836 F.2d 1176, 1988 U.S. App. LEXIS 48, 61 A.F.T.R.2d (RIA) 428
CourtCourt of Appeals for the Ninth Circuit
DecidedJanuary 6, 1988
Docket86-3734, 86-3987 and 86-3988
StatusPublished
Cited by20 cases

This text of 836 F.2d 1176 (Tribune Publishing Company v. United States) is published on Counsel Stack Legal Research, covering Court of Appeals for the Ninth Circuit primary law. Counsel Stack provides free access to over 12 million legal documents including statutes, case law, regulations, and constitutions.

Bluebook
Tribune Publishing Company v. United States, 836 F.2d 1176, 1988 U.S. App. LEXIS 48, 61 A.F.T.R.2d (RIA) 428 (9th Cir. 1988).

Opinion

NORRIS, Circuit Judge:

This case involves the tax treatment of settlement proceeds of securities fraud litigation arising out of an I.R.C. § 368 tax-free reorganization. 1

I

In 1969, Tribune Publishing Co. (Tribune), the taxpayer, owned 6,109 shares, or 7.1 percent, of the outstanding stock of West Tacoma Newsprint Co. (Newsprint), a producer of newsprint. Tribune’s basis in the stock was $619,462. That year, Newsprint was acquired by Boise Cascade Corp. (Boise Cascade) in a tax-free reorganization —specifically, a merger within the scope of I.R.C. § 368(a)(1)(A). Tribune received 41,-476 shares of Boise Cascade stock in the merger in return for its Newsprint shares. At the time, Boise Cascade stock had a market price of $74.50 per share, making the market value of the stock Tribune received in exchange for its Newsprint stock approximately $3.1 million.

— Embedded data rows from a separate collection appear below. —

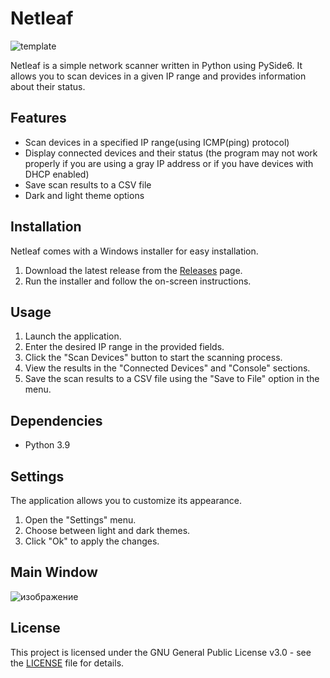 # Netleaf

![template](https://github.com/Niamorro/Netleaf/assets/123011549/1b4c43d9-2db6-413d-951d-df0648d19992)

Netleaf is a simple network scanner written in Python using PySide6. It allows you to scan devices in a given IP range and provides information about their status.

## Features

- Scan devices in a specified IP range(using ICMP(ping) protocol) 
- Display connected devices and their status (the program may not work properly if you are using a gray IP address or if you have devices with DHCP enabled)
- Save scan results to a CSV file
- Dark and light theme options

## Installation

Netleaf comes with a Windows installer for easy installation.

1. Download the latest release from the [Releases](https://github.com/Niamorro/Netleaf/releases) page.
2. Run the installer and follow the on-screen instructions.

## Usage

1. Launch the application.
2. Enter the desired IP range in the provided fields.
3. Click the "Scan Devices" button to start the scanning process.
4. View the results in the "Connected Devices" and "Console" sections.
5. Save the scan results to a CSV file using the "Save to File" option in the menu.

## Dependencies

- Python 3.9

## Settings

The application allows you to customize its appearance.

1. Open the "Settings" menu.
2. Choose between light and dark themes.
3. Click "Ok" to apply the changes.

## Main Window

![изображение](https://github.com/Niamorro/Netleaf/assets/123011549/4ae6a7ca-d405-4d98-ab65-1e89f18f0710)

## License

This project is licensed under the GNU General Public License v3.0 - see the [LICENSE](LICENSE) file for details.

After the merger, the market price of Boise Cascade stock fell precipitously following reports that Boise Cascade had failed to disclose material facts about its financial condition. As a result, Tribune and others sued Boise Cascade for securities fraud. In 1977, as part of a settlement of the litigation, Tribune received from Boise Cascade $451,000 in cash plus promised discounts on newsprint purchased by Tribune over an eight-year period. In 1978 and 1979, Tribune received newsprint discounts of $107,000 and $127,000 respective-iy-

In 1977, Tribune reported $121,500 of the $451,000 cash portion of the settlement as a dividend under I.R.C. § 356(a)(2) and the balance of the cash as a non-taxable return of basis. In 1978 and 1979, Tribune further reduced its basis by the amount of the discounts it received on newsprint purchased.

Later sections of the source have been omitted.